Training machine learning algorithms broadly demands two types of skills: knowing how to choose and gather the right kind of data, and being able to fine-tune it in accordance with the given need. As for linguistics, algorithms demand massive training datasets with as many variables (read: natural formulations) of the same command as possible. Ambiguity has to be removed, so a profound knowledge of semantics is absolutely necessary.
Another key skill resides in the assistant’s performance evaluation, to fix bugs and resolve major issues. The following steps consist in executing commands and/or keeping the dialogue going. If the latter is the case, another component comes into play: Natural Language Generation (NLG), tries to formulate a response that considers the context of what was said. Text-to-speech (TTS) will then give those words a voice. This is also the phase in which a company will give its assistant a distinct voice to make it recognizable and suitable for the brand.
Our linguistics skills are particularly high in demand because voice assistants are now usually developed with multiple languages: major firms’ assistants cover most European, American (Northern and Southern), Middle-Eastern, and Asian languages. What’s more, it is often the case that languages with hundreds of millions of users (English, Spanish, Chinese) often get regionalized versions, to allow locals to speak even more freely.

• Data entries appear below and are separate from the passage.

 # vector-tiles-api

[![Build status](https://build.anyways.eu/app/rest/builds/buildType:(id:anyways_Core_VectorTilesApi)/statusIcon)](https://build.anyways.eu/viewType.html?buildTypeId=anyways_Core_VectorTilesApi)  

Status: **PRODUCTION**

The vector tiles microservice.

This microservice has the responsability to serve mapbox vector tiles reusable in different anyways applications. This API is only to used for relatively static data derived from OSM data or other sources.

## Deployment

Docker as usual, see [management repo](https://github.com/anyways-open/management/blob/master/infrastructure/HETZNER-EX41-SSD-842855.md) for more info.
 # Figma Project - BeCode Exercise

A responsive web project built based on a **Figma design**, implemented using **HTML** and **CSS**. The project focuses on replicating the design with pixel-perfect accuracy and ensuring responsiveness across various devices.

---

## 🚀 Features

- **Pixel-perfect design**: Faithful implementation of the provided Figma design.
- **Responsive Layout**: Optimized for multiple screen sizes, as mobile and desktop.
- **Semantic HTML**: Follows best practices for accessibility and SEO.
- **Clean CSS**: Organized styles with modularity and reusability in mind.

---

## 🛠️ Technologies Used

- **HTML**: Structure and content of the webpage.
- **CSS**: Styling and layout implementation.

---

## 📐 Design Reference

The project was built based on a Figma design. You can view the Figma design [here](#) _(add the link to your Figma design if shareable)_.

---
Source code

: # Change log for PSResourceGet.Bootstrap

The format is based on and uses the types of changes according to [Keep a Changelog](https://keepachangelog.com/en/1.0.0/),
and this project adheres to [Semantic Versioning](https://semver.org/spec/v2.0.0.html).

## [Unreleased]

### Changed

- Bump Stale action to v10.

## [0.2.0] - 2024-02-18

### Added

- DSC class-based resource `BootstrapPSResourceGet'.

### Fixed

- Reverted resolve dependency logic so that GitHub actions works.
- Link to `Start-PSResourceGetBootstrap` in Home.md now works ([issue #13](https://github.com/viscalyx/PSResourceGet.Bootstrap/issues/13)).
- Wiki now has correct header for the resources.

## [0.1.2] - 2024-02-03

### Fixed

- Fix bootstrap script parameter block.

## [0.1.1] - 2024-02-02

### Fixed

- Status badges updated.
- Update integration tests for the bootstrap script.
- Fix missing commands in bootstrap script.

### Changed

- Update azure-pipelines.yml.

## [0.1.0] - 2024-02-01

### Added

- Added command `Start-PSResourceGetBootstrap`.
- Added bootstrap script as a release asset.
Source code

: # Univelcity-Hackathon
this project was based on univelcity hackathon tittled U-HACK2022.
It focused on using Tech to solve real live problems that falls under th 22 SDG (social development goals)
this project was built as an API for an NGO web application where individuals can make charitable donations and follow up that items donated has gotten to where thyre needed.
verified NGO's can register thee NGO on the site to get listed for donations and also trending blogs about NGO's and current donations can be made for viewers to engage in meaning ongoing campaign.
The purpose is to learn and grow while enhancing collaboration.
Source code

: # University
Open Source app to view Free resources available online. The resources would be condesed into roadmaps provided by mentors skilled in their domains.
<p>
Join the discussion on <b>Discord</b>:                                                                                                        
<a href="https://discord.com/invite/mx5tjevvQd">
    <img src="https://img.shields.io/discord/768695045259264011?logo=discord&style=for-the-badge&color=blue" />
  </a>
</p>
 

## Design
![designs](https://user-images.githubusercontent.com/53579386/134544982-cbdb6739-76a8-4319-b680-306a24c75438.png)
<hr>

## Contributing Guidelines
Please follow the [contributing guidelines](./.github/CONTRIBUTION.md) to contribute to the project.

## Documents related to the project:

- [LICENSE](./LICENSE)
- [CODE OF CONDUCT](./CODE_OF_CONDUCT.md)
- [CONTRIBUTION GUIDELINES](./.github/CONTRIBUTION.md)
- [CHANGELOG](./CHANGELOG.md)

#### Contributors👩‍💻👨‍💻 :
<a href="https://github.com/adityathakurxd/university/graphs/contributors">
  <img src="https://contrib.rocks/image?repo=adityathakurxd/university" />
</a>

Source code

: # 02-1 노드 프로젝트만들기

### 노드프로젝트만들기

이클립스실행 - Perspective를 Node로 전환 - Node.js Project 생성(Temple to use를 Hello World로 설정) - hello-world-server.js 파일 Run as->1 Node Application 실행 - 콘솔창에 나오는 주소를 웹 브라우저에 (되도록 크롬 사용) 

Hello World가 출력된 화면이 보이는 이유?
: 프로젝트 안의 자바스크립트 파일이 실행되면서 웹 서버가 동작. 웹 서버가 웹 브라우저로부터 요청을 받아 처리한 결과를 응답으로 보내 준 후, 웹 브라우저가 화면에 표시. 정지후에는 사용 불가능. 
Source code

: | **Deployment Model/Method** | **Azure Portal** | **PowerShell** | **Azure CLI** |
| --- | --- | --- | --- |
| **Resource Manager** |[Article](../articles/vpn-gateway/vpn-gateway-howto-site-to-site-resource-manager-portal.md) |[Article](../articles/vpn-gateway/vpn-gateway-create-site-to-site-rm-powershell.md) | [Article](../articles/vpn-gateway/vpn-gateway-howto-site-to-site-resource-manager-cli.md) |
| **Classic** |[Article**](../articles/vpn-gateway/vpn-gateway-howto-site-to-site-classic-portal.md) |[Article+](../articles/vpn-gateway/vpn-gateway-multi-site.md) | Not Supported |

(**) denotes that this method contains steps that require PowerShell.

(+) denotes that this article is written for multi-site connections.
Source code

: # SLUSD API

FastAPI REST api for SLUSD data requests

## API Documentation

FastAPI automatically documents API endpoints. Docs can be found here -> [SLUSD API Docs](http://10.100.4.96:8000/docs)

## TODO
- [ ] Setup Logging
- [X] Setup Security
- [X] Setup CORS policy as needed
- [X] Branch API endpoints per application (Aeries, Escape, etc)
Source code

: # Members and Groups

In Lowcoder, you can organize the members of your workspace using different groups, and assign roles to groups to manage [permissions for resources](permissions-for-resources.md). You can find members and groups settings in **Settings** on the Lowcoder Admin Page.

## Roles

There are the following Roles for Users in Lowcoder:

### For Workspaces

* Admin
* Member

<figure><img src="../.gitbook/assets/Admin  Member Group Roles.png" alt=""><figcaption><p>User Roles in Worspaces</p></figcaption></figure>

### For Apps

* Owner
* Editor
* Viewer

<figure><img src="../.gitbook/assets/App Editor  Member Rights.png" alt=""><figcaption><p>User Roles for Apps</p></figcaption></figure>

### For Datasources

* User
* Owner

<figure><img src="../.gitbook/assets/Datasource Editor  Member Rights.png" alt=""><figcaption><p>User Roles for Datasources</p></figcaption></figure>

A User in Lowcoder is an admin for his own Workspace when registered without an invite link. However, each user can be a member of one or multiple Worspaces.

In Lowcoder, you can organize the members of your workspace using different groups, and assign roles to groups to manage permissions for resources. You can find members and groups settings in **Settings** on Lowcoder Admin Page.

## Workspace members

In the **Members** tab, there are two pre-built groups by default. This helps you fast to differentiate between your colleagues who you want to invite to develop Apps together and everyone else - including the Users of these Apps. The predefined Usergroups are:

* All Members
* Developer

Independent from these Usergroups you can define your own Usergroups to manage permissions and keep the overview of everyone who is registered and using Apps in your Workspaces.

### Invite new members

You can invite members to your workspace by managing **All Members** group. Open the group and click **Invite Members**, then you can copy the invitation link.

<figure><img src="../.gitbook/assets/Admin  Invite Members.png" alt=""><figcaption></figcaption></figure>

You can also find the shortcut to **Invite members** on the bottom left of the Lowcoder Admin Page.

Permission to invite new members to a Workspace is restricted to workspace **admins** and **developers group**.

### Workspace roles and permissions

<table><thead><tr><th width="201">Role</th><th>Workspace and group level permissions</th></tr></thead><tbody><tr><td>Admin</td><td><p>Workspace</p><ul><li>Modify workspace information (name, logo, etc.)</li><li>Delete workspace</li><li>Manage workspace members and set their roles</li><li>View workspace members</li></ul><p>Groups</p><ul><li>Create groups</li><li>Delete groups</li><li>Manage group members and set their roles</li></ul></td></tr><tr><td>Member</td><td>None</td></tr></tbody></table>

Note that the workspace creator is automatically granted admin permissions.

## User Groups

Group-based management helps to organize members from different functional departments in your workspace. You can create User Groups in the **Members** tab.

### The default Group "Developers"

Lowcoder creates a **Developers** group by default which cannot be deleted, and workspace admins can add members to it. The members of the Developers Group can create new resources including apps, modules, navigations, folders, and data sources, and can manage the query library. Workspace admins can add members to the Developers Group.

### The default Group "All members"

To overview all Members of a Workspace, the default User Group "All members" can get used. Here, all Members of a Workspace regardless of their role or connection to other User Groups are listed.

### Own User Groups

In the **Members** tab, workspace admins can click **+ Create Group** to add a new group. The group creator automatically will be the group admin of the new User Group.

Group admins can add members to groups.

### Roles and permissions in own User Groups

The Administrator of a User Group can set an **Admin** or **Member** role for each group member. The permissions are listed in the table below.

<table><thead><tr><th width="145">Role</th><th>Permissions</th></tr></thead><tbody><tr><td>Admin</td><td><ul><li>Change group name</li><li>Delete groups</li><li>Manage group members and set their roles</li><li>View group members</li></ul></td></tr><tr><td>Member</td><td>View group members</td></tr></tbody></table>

Voice assistants are getting bigger and bigger. Just a few years ago, a voice assistant in a car could barely get us directions to a specific destination, or perhaps make a call to somebody; but their capabilities are now significantly expanding, although the domain areas haven’t radically changed — navigation (with information on traffic, reroutes, etc.), phone calls (with messages dictation, replies, etc.), and entertainment (music, radio, podcasts, etc.).
But there is more on the horizon, especially when it comes to commands that pertain to the car itself. People want to be able to tune the AC and heating, open and close windows, tweak the seats’ height, change the lights’ color, and so on. There’s also a greater push to integrate these assistants in the larger IoT ecosystem, to speak to the car and get things done at home (like, for instance, turning the heating on at home some ten minutes before getting there, and opening the garage door on arrival).
Voice assistants are undeniably getting better: more understanding, flexible, intelligent, and capable of giving information, but also making jokes and telling stories. Human, in a way. The robotic voice that keeps us going in circles at the roundabout without ever guessing the right exit is but a fading memory.